Dataset extract: Begin

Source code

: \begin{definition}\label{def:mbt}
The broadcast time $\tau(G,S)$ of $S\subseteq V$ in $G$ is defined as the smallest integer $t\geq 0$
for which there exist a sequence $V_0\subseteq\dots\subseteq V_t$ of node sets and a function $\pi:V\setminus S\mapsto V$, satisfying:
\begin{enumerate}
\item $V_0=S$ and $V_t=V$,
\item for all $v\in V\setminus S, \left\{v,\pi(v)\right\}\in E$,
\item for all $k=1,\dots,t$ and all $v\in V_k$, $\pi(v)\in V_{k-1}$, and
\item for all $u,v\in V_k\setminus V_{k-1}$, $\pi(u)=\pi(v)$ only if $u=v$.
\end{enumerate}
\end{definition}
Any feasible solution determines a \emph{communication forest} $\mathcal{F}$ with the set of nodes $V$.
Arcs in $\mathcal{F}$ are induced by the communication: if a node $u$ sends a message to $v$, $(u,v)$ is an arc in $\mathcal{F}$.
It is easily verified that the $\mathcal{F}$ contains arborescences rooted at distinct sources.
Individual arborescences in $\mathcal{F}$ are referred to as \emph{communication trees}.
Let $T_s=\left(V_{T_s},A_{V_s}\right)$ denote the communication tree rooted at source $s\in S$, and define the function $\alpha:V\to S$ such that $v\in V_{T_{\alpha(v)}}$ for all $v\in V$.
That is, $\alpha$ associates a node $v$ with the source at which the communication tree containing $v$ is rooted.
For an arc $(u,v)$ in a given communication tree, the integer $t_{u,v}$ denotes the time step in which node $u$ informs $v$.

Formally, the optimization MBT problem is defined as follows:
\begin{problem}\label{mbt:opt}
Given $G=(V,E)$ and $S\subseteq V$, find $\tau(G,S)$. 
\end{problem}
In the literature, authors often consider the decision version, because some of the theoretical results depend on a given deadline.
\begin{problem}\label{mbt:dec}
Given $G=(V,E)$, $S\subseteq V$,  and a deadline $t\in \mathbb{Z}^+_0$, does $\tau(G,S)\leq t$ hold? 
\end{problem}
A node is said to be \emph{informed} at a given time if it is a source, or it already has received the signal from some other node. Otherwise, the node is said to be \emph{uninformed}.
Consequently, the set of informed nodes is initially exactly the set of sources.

Dataset extract: End

_Work instruction_: Could you retype exactly the lines above, starting at the line that contains "are induced by" and ending at the line that contains "Individual arborescences in", and nothing more?

_Expected answer_:
Arcs in $\mathcal{F}$ are induced by the communication: if a node $u$ sends a message to $v$, $(u,v)$ is an arc in $\mathcal{F}$.
It is easily verified that the $\mathcal{F}$ contains arborescences rooted at distinct sources.
Individual arborescences in $\mathcal{F}$ are referred to as \emph{communication trees}.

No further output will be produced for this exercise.